MATTHEWS: Well, who was your candidate that would have done better
than Romney?

FEEHERY: Jeb Bush.

MATTHEWS: Jeb Bush? So you`re sort of an establishment Republican.

FEEHERY: Yes, of course. I`m not a Tea Party -- I will say, though,
I do think the Tea Party reaction was a reaction not to what Bob was
saying, but a reaction to big government, much of what...

(CROSSTALK)

MATTHEWS: Look, I think Jeb is the best of that family in many ways,
but let me just tell you something. It`s not a bad family, but he`s
certainly the best of them.

Let me tell you the problem with what you just said and gave away,
Feehery. This is a dangerous thing you`ve just given. One of my little
speech notes I always give when I talk to groups is just think about the
country we`re in. From the time I paid attention to politics in 1952 all
the way to 2004, the same three names showed up on every Republican ticket,
Nixon `52, `56, `60, `68, `72. Let`s see, Bush `80, `84, `88, `92, 2000,
2004.

Then filling in the blanks, Bob Dole, and back by popular demand in
`96, Bob Dole again.

And now you`re saying the solution to the Republican future is Bush.

FEEHERY: Well, I think -- I think...

MATTHEWS: It`s a legacy. I mean, don`t you broaden it out a little
beyond the obvious Anglo-Saxon names here, Bush and Dole and Nixon and -- I
mean, can`t you get out a little wider than that?

FEEHERY: Chris, let`s not kid ourselves. The front-runner for the
Democrats is Clinton. That`s not exactly a new name. I mean, you know,
Bush...

MATTHEWS: OK, you got me.

(CROSSTALK)

MATTHEWS: You got me!

(LAUGHTER)

MATTHEWS: Feehery...

SHRUM: Yes, but look...

MATTHEWS: ... you got me!

SHRUM: Bush -- Bush understands -- Jeb Bush, and you said it earlier
-- Jeb Bush understands the diversity of the country.

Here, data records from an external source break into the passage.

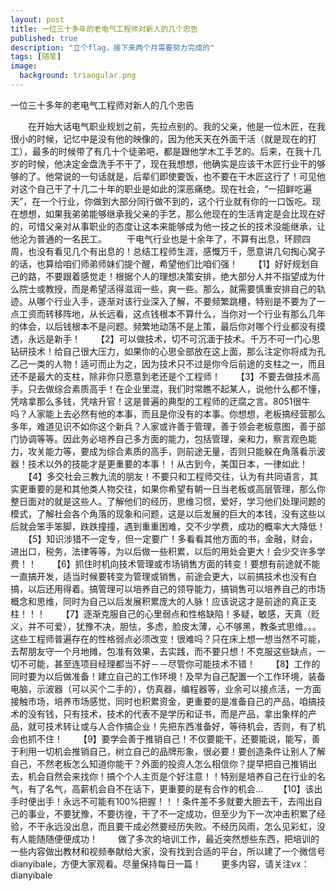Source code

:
 ```yaml
---
layout: post
title: 一位三十多年的老电气工程师对新人的几个忠告
published: true
description: "立个flag，接下来两个月需要努力完成的"
tags: [随笔]
image:
  background: triangular.png
---
```


一位三十多年的老电气工程师对新人的几个忠告

　　在开始大话电气职业规划之前，先拉点别的。我的父亲，他是一位木匠，在我很小的时候，记忆中是没有他的映像的，因为他天天在外面干活（就是现在的打工），最多的时候带了有几十个徒弟吧，都是跟他学木工手艺的。后来，在我十几岁的时候，他决定金盘洗手不干了，现在我想想，他确实是应该干木匠行业干的够够的了。他常说的一句话就是，后辈们即使要饭，也不要在干木匠这行了！可见他对这个自己干了十几二十年的职业是如此的深恶痛绝。现在社会，“一招鲜吃遍天”，在一个行业，你做到大部分同行做不到的，这个行业就有你的一口饭吃。现在想想，如果我弟弟能够继承我父亲的手艺，那么他现在的生活肯定是会比现在好的，可惜父亲对从事职业的态度让这本来能够成为他一技之长的技术没能继承，让他沦为普通的一名民工。
　　干电气行业也是十余年了，不算有出息，环顾四周，也没有看见几个有出息的！总结工程师生涯，感慨万千，愿意讲几句掏心窝子的话，也算给咱们师弟师妹们提个醒，希望他们比咱们强！ 
　　【1】好好规划自己的路，不要跟着感觉走！根据个人的理想决策安排，绝大部分人并不指望成为什么院士或教授，而是希望活得滋润一些，爽一些。那么，就需要慎重安排自己的轨迹。从哪个行业入手，逐渐对该行业深入了解，不要频繁跳槽，特别是不要为了一点工资而转移阵地，从长远看，这点钱根本不算什么，当你对一个行业有那么几年的体会，以后钱根本不是问题。频繁地动荡不是上策，最后你对哪个行业都没有摸透，永远是新手！ 
　　【2】可以做技术，切不可沉湎于技术。千万不可一门心思钻研技术！给自己很大压力，如果你的心思全部放在这上面，那么注定你将成为孔乙己一类的人物！适可而止为之，因为技术只不过是你今后前途的支柱之一，而且还不是最大的支柱，除非你只愿意到老还是个工程师！ 
　　【3】不要去做技术高手，只去做综合素质高手！在企业里混，我们时常瞧不起某人，说他什么都不懂，凭啥拿那么多钱，凭啥升官！这是普遍的典型的工程师的迂腐之言。8051很牛吗？人家能上去必然有他的本事，而且是你没有的本事。你想想，老板搞经营那么多年，难道见识不如你这个新兵？人家或许善于管理，善于领会老板意图，善于部门协调等等。因此务必培养自己多方面的能力，包括管理，亲和力，察言观色能力，攻关能力等，要成为综合素质的高手，则前途无量，否则只能躲在角落看示波器！技术以外的技能才是更重要的本事！！从古到今，美国日本，一律如此！ 
　　【4】多交社会三教九流的朋友！不要只和工程师交往，认为有共同语言，其实更重要的是和其他类人物交往，如果你希望有朝一日当老板或高层管理，那么你整日面对的就是这些人。了解他们的经历，思维习惯，爱好，学习他们处理问题的模式，了解社会各个角落的现象和问题，这是以后发展的巨大的本钱，没有这些以后就会笨手笨脚，跌跌撞撞，遇到重重困难，交不少学费，成功的概率大大降低！ 
　　【5】知识涉猎不一定专，但一定要广！多看看其他方面的书，金融，财会，进出口，税务，法律等等，为以后做一些积累，以后的用处会更大！会少交许多学费！！ 
　　【6】抓住时机向技术管理或市场销售方面的转变！要想有前途就不能一直搞开发，适当时候要转变为管理或销售，前途会更大，以前搞技术也没有白搞，以后还用得着。搞管理可以培养自己的领导能力，搞销售可以培养自己的市场概念和思维，同时为自己以后发展积累庞大的人脉！应该说这才是前途的真正支柱！！！ 
　　【7】逐渐克服自己的心里弱点和性格缺陷！多疑，敏感，天真（贬义，并不可爱），犹豫不决，胆怯，多虑，脸皮太薄，心不够黑，教条式思维。。。这些工程师普遍存在的性格弱点必须改变！很难吗？只在床上想一想当然不可能，去帮朋友守一个月地摊，包准有效果，去实践，而不要只想！不克服这些缺点，一切不可能，甚至连项目经理都当不好－－尽管你可能技术不错！ 
　　【8】工作的同时要为以后做准备！建立自己的工作环境！及早为自己配置一个工作环境，装备电脑，示波器（可以买个二手的），仿真器，编程器等，业余可以接点活，一方面接触市场，培养市场感觉，同时也积累资金，更重要的是准备自己的产品，咱搞技术的没有钱，只有技术，技术的代表不是学历和证书，而是产品，拿出象样的产品，就可技术转让或与人合作搞企业！先把东西准备好，等待机会，否则，有了机会也抓不住！ 
　　【9】要学会善于推销自己！不仅要能干，还要能说，能写，善于利用一切机会推销自己，树立自己的品牌形象，很必要！要创造条件让别人了解自己，不然老板怎么知道你能干？外面的投资人怎么相信你？提早把自己推销出去，机会自然会来找你！搞个个人主页是个好注意！！特别是培养自己在行业的名气，有了名气，高薪机会自不在话下，更重要的是有合作的机会... 
　　【10】该出手时便出手！永远不可能有100%把握！！！条件差不多就要大胆去干，去闯出自己的事业，不要犹豫，不要彷徨，干了不一定成功，但至少为下一次冲击积累了经验，不干永远没出息，而且要干成必然要经历失败。不经历风雨，怎么见彩虹，没有人能随随便便成功！
　　做了多次的培训工作，最近突然想些东西，把培训的一些内容做出教材和视频奉献给大家，没有找到合适的平台，所以建了一个微信号dianyibale，方便大家观看。尽量保持每日一篇！
　　更多内容，请关注vx：dianyibale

FEEHERY: Right. Of course.

SHRUM: He`s pushed back against the Republican Party...

MATTHEWS: He got me.

UNIDENTIFIED MALE: And he`s right!

SHRUM: ... in terms of immigration. He thinks the Republicans have
to move on this. But there are two big problems here. One, if the party
performs historically the way it does in mid-term elections when you have a
president in his second term, there will be a lot of people on the right
who will succeed and they`ll go back into 2016, just the way they went into
2012.

You`ll then have a primary situation where what you have to do to get
the nomination in the primaries...

MATTHEWS: Yes.

SHRUM: ... is at odds with what you have to do to try to win the
general. So there`s going to be a civil war in the Republican Party. It`s
going to be -- and I`ll broaden it out a little, I`ll create a little more
diversity -- between the Jeb Bush/Chris Christie side of this ledger and
the Paul Ryan/Mike Huckabee side of this ledger.

MATTHEWS: Let`s take a look at Richard Viguerie. Richard Viguerie,
by the way, another familiar name from the past, Viguerie -- he`s the great
special (ph), what do you call it, direct mail expert. Anyway, he
pioneered the field of political direct mail back in the `80s.

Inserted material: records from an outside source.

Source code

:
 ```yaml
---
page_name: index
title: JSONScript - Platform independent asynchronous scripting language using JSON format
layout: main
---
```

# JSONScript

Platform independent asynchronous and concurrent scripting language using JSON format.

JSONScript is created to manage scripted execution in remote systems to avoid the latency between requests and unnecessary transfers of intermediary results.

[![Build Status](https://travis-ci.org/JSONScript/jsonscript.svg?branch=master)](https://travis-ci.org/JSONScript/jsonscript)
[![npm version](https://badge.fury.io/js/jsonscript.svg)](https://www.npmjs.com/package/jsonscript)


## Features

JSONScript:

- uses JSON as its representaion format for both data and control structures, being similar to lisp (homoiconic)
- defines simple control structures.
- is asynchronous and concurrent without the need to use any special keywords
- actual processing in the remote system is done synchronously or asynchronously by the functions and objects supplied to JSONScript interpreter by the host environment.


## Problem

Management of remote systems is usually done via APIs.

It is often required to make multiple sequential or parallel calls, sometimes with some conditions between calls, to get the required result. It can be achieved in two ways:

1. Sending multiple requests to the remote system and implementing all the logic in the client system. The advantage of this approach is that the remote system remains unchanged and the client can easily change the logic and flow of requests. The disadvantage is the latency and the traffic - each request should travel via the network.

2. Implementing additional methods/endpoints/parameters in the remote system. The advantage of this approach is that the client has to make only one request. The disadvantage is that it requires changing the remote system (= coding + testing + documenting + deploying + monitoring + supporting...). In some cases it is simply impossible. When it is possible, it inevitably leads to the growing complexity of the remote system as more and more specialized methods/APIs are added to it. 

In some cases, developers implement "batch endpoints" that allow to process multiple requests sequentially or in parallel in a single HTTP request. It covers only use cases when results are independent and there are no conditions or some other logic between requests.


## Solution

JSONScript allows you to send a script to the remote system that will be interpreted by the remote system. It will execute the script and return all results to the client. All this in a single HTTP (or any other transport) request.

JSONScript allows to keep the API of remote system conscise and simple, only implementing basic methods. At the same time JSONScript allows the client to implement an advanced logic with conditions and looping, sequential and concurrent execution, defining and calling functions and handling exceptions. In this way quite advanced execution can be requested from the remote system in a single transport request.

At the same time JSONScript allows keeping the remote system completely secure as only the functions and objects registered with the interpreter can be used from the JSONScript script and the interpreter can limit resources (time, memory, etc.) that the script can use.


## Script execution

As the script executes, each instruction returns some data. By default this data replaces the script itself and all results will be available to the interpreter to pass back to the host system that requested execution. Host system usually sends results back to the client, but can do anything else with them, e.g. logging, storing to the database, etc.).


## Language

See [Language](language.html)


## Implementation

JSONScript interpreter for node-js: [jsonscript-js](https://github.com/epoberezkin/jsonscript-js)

He put out a statement -- there`s (ph) a bugle call for the coming GOP
ideological (INAUDIBLE) I think you`re on the other side of this fight,
John. Quote, "Mitt Romney`s loss was the death rattle of the establishment
GOP. Far from signaling a rejection of the Tea Party or grass roots
conservatives, the disaster of 2012 signals the beginning of the battle to
take over the Republican Party and the opportunity to establish the GOP as
the party of small government, constitutional conservativism."

John, react to that.

FEEHERY: Well, I don`t care about Richard Viguerie. I really don`t
care about him.

(LAUGHTER)

FEEHERY: What I do want to say is this. Mike Huckabee gets
diversity. He was an excellent governor. And I don`t agree with Mike
Huckabee on everything, but don`t throw Mike Huckabee opposite of Jeb Bush.
He gets this. And I think Paul Ryan gets it, too.

I mean, there`s a lot of Republicans...

SHRUM: Paul Ryan is an anti-immigrant Republican.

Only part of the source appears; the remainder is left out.